Unlicensed teen motorcycle rider runs over, kills 3-year-old girl
Woman, 2-year-old son injured after being struck by car at Modi'in pedestrian crossing.
A three-year old girl was killed Saturday afternoon after being run over by an unlicensed 16-year-old motorcycle rider in Bosmat Tivon in the western Galilee.
The girl was taken to Rambam Hospital in Haifa, where she died of head wounds an hour later.
The motorcycle rider fled the scene, but was later found and arrested by traffic police and taken in for questioning, before being treated for leg injuries suffered in the accident.
According to initial reports, the child wanted to cross the road but the motorcycle rider failed to notice her. A Magen David Adom rescue team attempted to resuscitate the girl after finding her with head wounds and no pulse.

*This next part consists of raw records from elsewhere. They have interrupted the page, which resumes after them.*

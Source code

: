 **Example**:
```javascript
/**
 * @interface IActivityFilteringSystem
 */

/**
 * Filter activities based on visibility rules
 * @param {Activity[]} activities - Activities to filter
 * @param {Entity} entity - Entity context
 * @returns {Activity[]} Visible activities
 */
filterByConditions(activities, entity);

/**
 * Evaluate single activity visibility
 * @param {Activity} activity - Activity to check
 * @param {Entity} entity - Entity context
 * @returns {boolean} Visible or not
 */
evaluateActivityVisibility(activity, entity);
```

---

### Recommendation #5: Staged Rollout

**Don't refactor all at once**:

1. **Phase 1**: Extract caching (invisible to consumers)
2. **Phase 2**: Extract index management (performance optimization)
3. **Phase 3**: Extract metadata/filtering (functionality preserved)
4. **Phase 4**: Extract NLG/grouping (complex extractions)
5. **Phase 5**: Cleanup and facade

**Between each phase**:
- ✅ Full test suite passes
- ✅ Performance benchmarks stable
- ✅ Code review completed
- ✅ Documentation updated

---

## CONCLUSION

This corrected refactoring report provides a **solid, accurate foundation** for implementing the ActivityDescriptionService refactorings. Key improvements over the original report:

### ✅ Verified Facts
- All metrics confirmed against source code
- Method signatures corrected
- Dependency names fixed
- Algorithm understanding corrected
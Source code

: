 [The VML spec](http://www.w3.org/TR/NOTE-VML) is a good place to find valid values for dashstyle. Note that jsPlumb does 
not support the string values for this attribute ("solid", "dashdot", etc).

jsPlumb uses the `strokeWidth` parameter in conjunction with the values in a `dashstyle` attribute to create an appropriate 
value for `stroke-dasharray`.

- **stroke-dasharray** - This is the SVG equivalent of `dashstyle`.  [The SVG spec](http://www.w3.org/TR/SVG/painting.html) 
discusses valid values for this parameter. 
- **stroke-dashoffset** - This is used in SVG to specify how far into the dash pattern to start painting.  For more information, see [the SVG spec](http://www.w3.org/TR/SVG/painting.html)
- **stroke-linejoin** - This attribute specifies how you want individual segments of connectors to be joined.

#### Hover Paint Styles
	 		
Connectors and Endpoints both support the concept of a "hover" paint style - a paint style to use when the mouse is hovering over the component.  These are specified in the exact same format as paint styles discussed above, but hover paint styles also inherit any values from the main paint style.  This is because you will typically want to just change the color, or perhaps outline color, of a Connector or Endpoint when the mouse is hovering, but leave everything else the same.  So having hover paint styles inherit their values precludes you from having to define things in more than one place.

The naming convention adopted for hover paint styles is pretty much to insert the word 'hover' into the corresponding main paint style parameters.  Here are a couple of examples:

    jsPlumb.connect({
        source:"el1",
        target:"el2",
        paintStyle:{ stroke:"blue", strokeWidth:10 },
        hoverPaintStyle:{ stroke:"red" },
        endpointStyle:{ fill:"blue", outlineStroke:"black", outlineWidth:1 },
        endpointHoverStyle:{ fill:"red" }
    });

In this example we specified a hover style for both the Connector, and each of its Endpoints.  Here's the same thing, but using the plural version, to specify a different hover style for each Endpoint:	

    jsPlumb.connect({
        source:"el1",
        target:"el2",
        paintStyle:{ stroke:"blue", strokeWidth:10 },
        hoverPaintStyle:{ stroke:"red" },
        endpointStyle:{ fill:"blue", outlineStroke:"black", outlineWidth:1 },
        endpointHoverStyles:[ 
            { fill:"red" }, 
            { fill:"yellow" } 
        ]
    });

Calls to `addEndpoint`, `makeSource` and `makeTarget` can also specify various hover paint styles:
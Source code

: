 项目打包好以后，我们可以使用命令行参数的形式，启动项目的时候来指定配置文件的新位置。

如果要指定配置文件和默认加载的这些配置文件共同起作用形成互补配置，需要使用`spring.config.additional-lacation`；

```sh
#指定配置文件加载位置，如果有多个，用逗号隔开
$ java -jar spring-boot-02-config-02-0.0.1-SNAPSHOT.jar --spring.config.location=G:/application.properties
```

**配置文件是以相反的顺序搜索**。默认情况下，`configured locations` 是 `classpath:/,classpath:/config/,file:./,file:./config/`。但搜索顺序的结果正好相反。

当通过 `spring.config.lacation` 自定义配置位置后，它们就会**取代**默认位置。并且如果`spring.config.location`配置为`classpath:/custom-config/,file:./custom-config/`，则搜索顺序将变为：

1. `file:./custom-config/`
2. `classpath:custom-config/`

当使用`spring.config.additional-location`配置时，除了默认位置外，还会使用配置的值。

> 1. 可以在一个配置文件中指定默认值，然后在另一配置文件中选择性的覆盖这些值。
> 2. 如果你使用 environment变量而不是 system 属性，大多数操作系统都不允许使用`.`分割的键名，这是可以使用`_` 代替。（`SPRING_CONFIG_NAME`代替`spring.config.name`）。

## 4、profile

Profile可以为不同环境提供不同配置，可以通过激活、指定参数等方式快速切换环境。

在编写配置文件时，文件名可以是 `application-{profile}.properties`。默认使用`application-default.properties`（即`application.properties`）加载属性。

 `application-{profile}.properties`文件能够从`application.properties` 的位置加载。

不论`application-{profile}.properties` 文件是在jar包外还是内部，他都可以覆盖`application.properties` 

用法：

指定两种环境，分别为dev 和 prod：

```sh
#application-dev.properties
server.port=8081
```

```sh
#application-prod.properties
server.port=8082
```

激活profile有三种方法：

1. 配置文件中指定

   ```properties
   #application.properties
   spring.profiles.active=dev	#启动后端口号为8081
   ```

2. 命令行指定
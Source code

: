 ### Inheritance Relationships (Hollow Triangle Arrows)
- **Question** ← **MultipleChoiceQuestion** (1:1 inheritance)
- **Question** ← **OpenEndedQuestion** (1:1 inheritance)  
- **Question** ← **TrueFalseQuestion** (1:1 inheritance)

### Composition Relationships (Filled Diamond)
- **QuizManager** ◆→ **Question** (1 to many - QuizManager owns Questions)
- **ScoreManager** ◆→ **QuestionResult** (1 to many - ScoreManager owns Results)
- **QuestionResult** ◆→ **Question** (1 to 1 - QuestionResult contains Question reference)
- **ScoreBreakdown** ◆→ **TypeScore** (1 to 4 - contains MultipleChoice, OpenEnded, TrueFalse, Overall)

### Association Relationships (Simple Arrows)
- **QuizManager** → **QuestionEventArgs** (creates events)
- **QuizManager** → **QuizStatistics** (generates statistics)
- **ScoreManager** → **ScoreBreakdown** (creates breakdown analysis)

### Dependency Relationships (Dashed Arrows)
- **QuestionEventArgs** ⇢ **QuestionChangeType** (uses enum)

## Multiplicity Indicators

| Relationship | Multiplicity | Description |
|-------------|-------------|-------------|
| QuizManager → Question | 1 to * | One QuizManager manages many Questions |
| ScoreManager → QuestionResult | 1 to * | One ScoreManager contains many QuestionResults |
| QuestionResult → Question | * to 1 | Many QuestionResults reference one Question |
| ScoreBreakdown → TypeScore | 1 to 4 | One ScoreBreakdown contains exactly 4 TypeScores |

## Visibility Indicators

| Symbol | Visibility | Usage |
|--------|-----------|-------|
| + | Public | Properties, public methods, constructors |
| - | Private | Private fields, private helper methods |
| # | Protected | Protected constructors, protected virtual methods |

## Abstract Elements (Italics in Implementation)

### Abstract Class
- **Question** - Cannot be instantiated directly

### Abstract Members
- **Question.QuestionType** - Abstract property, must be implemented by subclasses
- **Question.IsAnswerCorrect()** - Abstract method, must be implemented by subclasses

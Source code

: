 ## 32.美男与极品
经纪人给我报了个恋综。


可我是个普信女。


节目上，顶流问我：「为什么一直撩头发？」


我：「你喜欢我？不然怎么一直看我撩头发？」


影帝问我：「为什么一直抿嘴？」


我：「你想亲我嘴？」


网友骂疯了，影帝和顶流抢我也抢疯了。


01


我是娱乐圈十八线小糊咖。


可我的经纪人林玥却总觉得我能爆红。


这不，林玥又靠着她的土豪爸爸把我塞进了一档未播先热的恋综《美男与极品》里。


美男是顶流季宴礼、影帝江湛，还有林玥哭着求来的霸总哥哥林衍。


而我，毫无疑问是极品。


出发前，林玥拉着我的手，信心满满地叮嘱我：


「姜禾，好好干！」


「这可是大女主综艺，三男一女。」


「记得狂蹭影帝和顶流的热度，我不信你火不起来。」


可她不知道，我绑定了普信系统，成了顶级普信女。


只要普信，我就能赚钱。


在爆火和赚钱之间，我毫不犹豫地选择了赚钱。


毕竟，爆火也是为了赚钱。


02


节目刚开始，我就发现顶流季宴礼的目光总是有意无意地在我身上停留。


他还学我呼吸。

Witnesses told Haaretz that the boy was seen riding his motorcycle around the town's streets an hour earlier at what they called "too high" a speed. The witnesses said they even asked the rider to slow down.
Meanwhile, a two-year-old boy was moderately injured and his mother lightly injured after they were hit by a car at a pedestrian crossing in Modi'in. The mother was pushing her son in a stroller when they were struck by the car.
Saturday's incidents come less than a week after the publication of a report showing that the number of pedestrians injured or killed in traffic accidents is on the rise.
In 2008, 450 people were killed in traffic accidents in Israel, of which 156 were pedestrians - a jump of 17 percent from the number of pedestrians killed in 2007. About 3,000 pedestrians were injured in 2008, 364 of those seriously.
So far numbers for 2009 do not auger well for the future. A recent probe by the police's traffic division revealed that 40 percent of those killed in traffic accidents since the start of the year were pedestrians, most of which occurred at crosswalks.
Police data shows 75 percent of traffic accidents involving pedestrians in urban areas were caused by drivers and 20 percent of those hurt were children.